Caltrans grants $3 million to Dinuba beautification

Dinuba receives $2.9 million from Clean California grant program for beautification and renovation of downtown Entertainment Plaza

Dinuba Plaza clock looking south from Splash Pad area. (Kenny Goodman)
Dinuba Plaza clock looking south from Splash Pad area. (Kenny Goodman)
Serena Bettis
Published October 15, 2023  • 
1:00 pm

DINUBA – Beautification efforts in Dinuba will continue thanks to a California Department of Transportation (Caltrans) grant awarded to the city.

Dinuba received $2.9 million from the Clean California Local Grant Program for renovation and beautification work at Entertainment Plaza, Caltrans announced Oct. 9. This award is part of nearly $115 million distributed to underserved communities in the second cycle of the program. 

“The grants are a key part of Gov. Gavin Newsom’s Clean California initiative, which is a sweeping $1.2 billion, multi-year commitment led by Caltrans to clean up trash, create thousands of jobs and help communities beautify their public spaces,” a Caltrans news release said. 

Representatives from the city of Dinuba were unavailable to provide comment on the project by the press deadline. 

Previous beautification projects within the city include the landscaping on the roundabout at Nebraska Avenue and Alta Avenue and the downtown “Adopt-A-Planter” program. 

Entertainment Plaza

Entertainment Plaza is located at the corner of L Street and Ventura Street in Dinuba, near Platinum Theatres. City staff have been working on design plans for the site since at least early 2022, when the city partnered with Sierra Design Landscape Architecture to create a master plan for the plaza. 

Platinum Theaters at Dinuba Plaza. (Kenny Goodman)

According to the Caltrans award list, the Dinuba Entertainment Plaza Renovation & Beautification Project includes infrastructure and non-infrastructure “community placemaking elements,” which are meant to foster community building around public spaces. This involves urban greening — the blending of greenery with a city environment — multicultural features, like public art representing local history, and volunteer litter cleanup. 

The project will add shade structures, benches, shade trees, picnic tables and art murals to the Entertainment Plaza area. It will also involve a renovation to the pavilion stage and the installation of low-water usage landscaping features, which showcase the city’s “commitment to resource conservation while maintaining the plaza’s aesthetic appeal,” according to Caltrans. 

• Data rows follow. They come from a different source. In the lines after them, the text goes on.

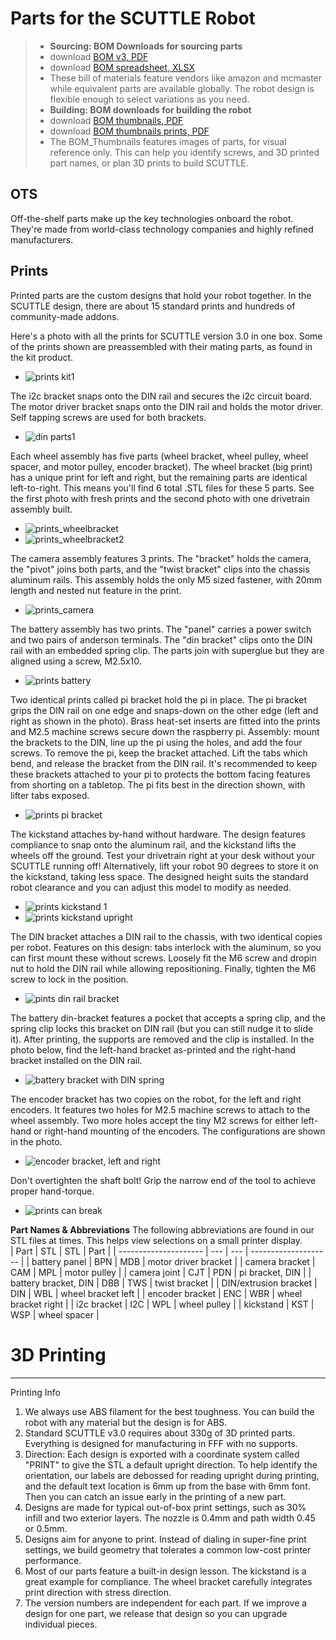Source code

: # Parts for the SCUTTLE Robot

>
> * **Sourcing: BOM Downloads for sourcing parts**
> * download [BOM v3, PDF](https://github.com/dmalawey/ScuttleTechGuide/blob/e01a412a85ed5757fea2188e6432ee075e86c56f/docs/BOM_v3.pdf)
> * download [BOM spreadsheet, XLSX](https://github.com/dmalawey/ScuttleTechGuide/blob/e01a412a85ed5757fea2188e6432ee075e86c56f/docs/BOM_v3_publish_2024.xlsx)
> * These bill of materials feature vendors like amazon and mcmaster while equivalent parts are available globally.  The robot design is flexible enough to select variations as you need. 
> * **Building: BOM downloads for building the robot**
> * download [BOM thumbnails, PDF](https://github.com/dmalawey/ScuttleTechGuide/blob/c05570d2dcd6559e1039815b424ecbd671699423/docs/BOM_v3_thumbnails.pdf)
> * download [BOM thumbnails prints, PDF](https://github.com/dmalawey/ScuttleTechGuide/blob/668c17a193f97723ec31de08682bc4f6dce895b1/docs/BOM_v3_thumbnails_prints.pdf)
> * The BOM_Thumbnails features images of parts, for visual reference only. This can help you identify screws, and 3D printed part names, or plan 3D prints to build SCUTTLE.  
>   

## OTS
Off-the-shelf parts make up the key technologies onboard the robot.  They're made from world-class technology companies and highly refined manufacturers.

## Prints

Printed parts are the custom designs that hold your robot together.  In the SCUTTLE design, there are about 15 standard prints and hundreds of community-made addons.

Here's a photo with all the prints for SCUTTLE version 3.0 in one box.  Some of the prints shown are preassembled with their mating parts, as found in the kit product.
* ![prints kit1](img/prints_kit1.jpg)

The i2c bracket snaps onto the DIN rail and secures the i2c circuit board.  The motor driver bracket snaps onto the DIN rail and holds the motor driver.  Self tapping screws are used for both brackets.
* ![din parts1](img/prints_din1.jpg)

Each wheel assembly has five parts (wheel bracket, wheel pulley, wheel spacer, and motor pulley, encoder bracket).  The wheel bracket (big print) has a unique print for left and right, but the remaining parts are identical left-to-right.  This means you'll find 6 total .STL files for these 5 parts.  See the first photo with fresh prints and the second photo with one drivetrain assembly built.
* ![prints_wheelbracket](img/prints_wbk1.jpg)
* ![prints_wheelbracket2](img/prints_wbk2.jpg)

The camera assembly features 3 prints.  The "bracket" holds the camera, the "pivot" joins both parts, and the "twist bracket" clips into the chassis aluminum rails.  This assembly holds the only M5 sized fastener, with 20mm length and nested nut feature in the print.
* ![prints_camera](img/prints_cam1.jpg)

The battery assembly has two prints.  The "panel" carries a power switch and two pairs of anderson terminals.  The "din bracket" clips onto the DIN rail with an embedded spring clip.  The parts join with superglue but they are aligned using a screw, M2.5x10.
* ![prints battery](img/prints_btry1.jpg)

Two identical prints called pi bracket hold the pi in place.  The pi bracket grips the DIN rail on one edge and snaps-down on the other edge (left and right as shown in the photo).  Brass heat-set inserts are fitted into the prints and M2.5 machine screws secure down the raspberry pi.  Assembly: mount the brackets to the DIN, line up the pi using the holes, and add the four screws.  To remove the pi, keep the bracket attached.  Lift the tabs which bend, and release the bracket from the DIN rail. It's recommended to keep these brackets attached to your pi to protects the bottom facing features from shorting on a tabletop.  The pi fits best in the direction shown, with lifter tabs exposed.
* ![prints pi bracket](img/prints_pi1.jpg)

The kickstand attaches by-hand without hardware.  The design features compliance to snap onto the aluminum rail, and the kickstand lifts the wheels off the ground.  Test your drivetrain right at your desk without your SCUTTLE running off!  Alternatively, lift your robot 90 degrees to store it on the kickstand, taking less space.  The designed height suits the standard robot clearance and you can adjust this model to modify as needed.
* ![prints kickstand 1](img/prints_kst1.jpg)
* ![prints kickstand upright](img/prints_kst2.jpg)

The DIN bracket attaches a DIN rail to the chassis, with two identical copies per robot.  Features on this design: tabs interlock with the aluminum, so you can first mount these without screws.  Loosely fit the M6 screw and dropin nut to hold the DIN rail while allowing repositioning.  Finally, tighten the M6 screw to lock in the position.
* ![pints din rail bracket](img/prints_din2.jpg)

The battery din-bracket features a pocket that accepts a spring clip, and the spring clip locks this bracket on DIN rail (but you can still nudge it to slide it).  After printing, the supports are removed and the clip is installed.  In the photo below, find the left-hand bracket as-printed and the right-hand bracket installed on the DIN rail.
* ![battery bracket with DIN spring](img/prints_din3.jpg)

The encoder bracket has two copies on the robot, for the left and right encoders. It features two holes for M2.5 machine screws to attach to the wheel assembly.  Two more holes accept the tiny M2 screws for either left-hand or right-hand mounting of the encoders.  The configurations are shown in the photo.  
* ![encoder bracket, left and right](img/prints_enc1.jpg)

Don't overtighten the shaft bolt!  Grip the narrow end of the tool to achieve proper hand-torque.
* ![prints can break](img/prints_break.jpg)

**Part Names & Abbreviations**
The following abbreviations are found in our STL files at times.  This helps view selections on a small printer display.  
| Part                  | STL | STL | Part                 |
| --------------------- | --- | --- | -------------------- |
| battery panel         | BPN | MDB | motor driver bracket |
| camera bracket        | CAM | MPL | motor pulley         |
| camera joint          | CJT | PDN | pi bracket, DIN      |
| battery bracket, DIN  | DBB | TWS | twist bracket        |
| DIN/extrusion bracket | DIN | WBL | wheel bracket left   |
| encoder bracket       | ENC | WBR | wheel bracket right  |
| i2c bracket           | I2C | WPL | wheel pulley         |
| kickstand             | KST | WSP | wheel spacer         |


# 3D Printing

---
Printing Info
1. We always use ABS filament for the best toughness.  You can build the robot with any material but the design is for ABS.
2. Standard SCUTTLE v3.0 requires about 330g of 3D printed parts.  Everything is designed for manufacturing in FFF with no supports.
3. Direction: Each design is exported with a coordinate system called "PRINT" to give the STL a default upright direction. To help identify the orientation, our labels are debossed for reading upright during printing, and the default text location is 6mm up from the base with 6mm font.  Then you can catch an issue early in the printing of a new part.
4. Designs are made for typical out-of-box print settings, such as 30% infill and two exterior layers.  The nozzle is 0.4mm and path width 0.45 or 0.5mm.
5. Designs aim for anyone to print.  Instead of dialing in super-fine print settings, we build geometry that tolerates a common low-cost printer performance.
6. Most of our parts feature a built-in design lesson.  The kickstand is a great example for compliance.  The wheel bracket carefully integrates print direction with stress direction.
7. The version numbers are independent for each part.  If we improve a design for one part, we release that design so you can upgrade individual pieces.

“These renovations are aimed at creating a more vibrant, inviting and sustainable cultural hub for all Dinuba residents to enjoy,” the project description said. 

The Entertainment Plaza design plan has five zones: an entertainment area, a leisure zone, a kid/family zone, a monument area and “citizen row,” a walkway in the middle of the space running from Ventura Street to the movie theater parking lot off Kern Street. 

A city staff report from Feb. 8, 2022, attached to the design plan said that the overall plan “aims to improve the plaza within each area to encourage greater use and maximize the space that is a central feature of the downtown.” 

Features in the plaza would include passive play equipment — such as a giant chess board and corn hole — in the kid/family zone, a band stage in the entertainment zone, art and seating in the leisure zone alongside the already-existing splash pad and another art piece in the monument area. 

Proposed for the monument area is a metal replica of the SpaceShipOne aircraft designed by Dinuba-raised aerospace engineer Burt Ruttan. Other artwork proposed includes large letters spelling out “Dinuba” in the leisure zone. 

According to Caltrans, the project will also install other public art murals “that embody Dinuba’s creative spirit and culture.” 

Clean California

The Clean California Local Grant Program came from Assembly Bill 149, which passed the legislature in 2021, according to Caltrans. The program’s goal is to clean up the trash that accumulates in California’s public spaces and along roadways and to beautify roads, tribal lands, transit centers, parks, pathways and other public spaces. 

An integral aspect of the program is the mitigation of the “heat island effect” whereby urban areas experience higher temperatures than rural areas because of their infrastructure.

For the Dinuba project specifically, the hope is that installing shade structures and trees will provide additional protection to residents during extreme heat waves, according to Caltrans.

The first funding cycle distributed $296 million to 105 projects in March 2022. In that cycle, the city of Orange Cove received $2.5 million to renovate Sheridan Park and update two of the city’s welcome signs along Park Boulevard. Further south into Tulare County, the cities of Farmersville, Lindsay, Porterville and Woodlake also received grant awards. 

Grant applications for the second cycle were due at the end of April of this year. Projects awarded funding through this cycle must be completed and have expended all funds by June 30, 2026.